DATA RECORDS »
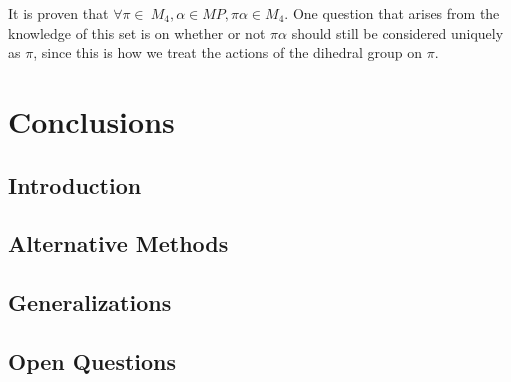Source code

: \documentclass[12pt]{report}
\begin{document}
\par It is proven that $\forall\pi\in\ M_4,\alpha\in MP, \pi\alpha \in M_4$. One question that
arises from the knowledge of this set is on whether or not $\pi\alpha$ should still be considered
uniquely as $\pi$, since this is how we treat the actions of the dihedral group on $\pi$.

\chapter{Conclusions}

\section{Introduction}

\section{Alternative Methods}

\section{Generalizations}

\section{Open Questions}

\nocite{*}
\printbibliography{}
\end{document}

YOUR ASSIGNMENT » Please return the entries above exactly as they appear, but without the pictures.

OUTPUT »
Source code

: \documentclass[12pt]{report}
\begin{document}
\par It is proven that $\forall\pi\in\ M_4,\alpha\in MP, \pi\alpha \in M_4$. One question that
arises from the knowledge of this set is on whether or not $\pi\alpha$ should still be considered
uniquely as $\pi$, since this is how we treat the actions of the dihedral group on $\pi$.

\chapter{Conclusions}

\section{Introduction}

\section{Alternative Methods}

\section{Generalizations}

\section{Open Questions}

\nocite{*}
\printbibliography{}
\end{document}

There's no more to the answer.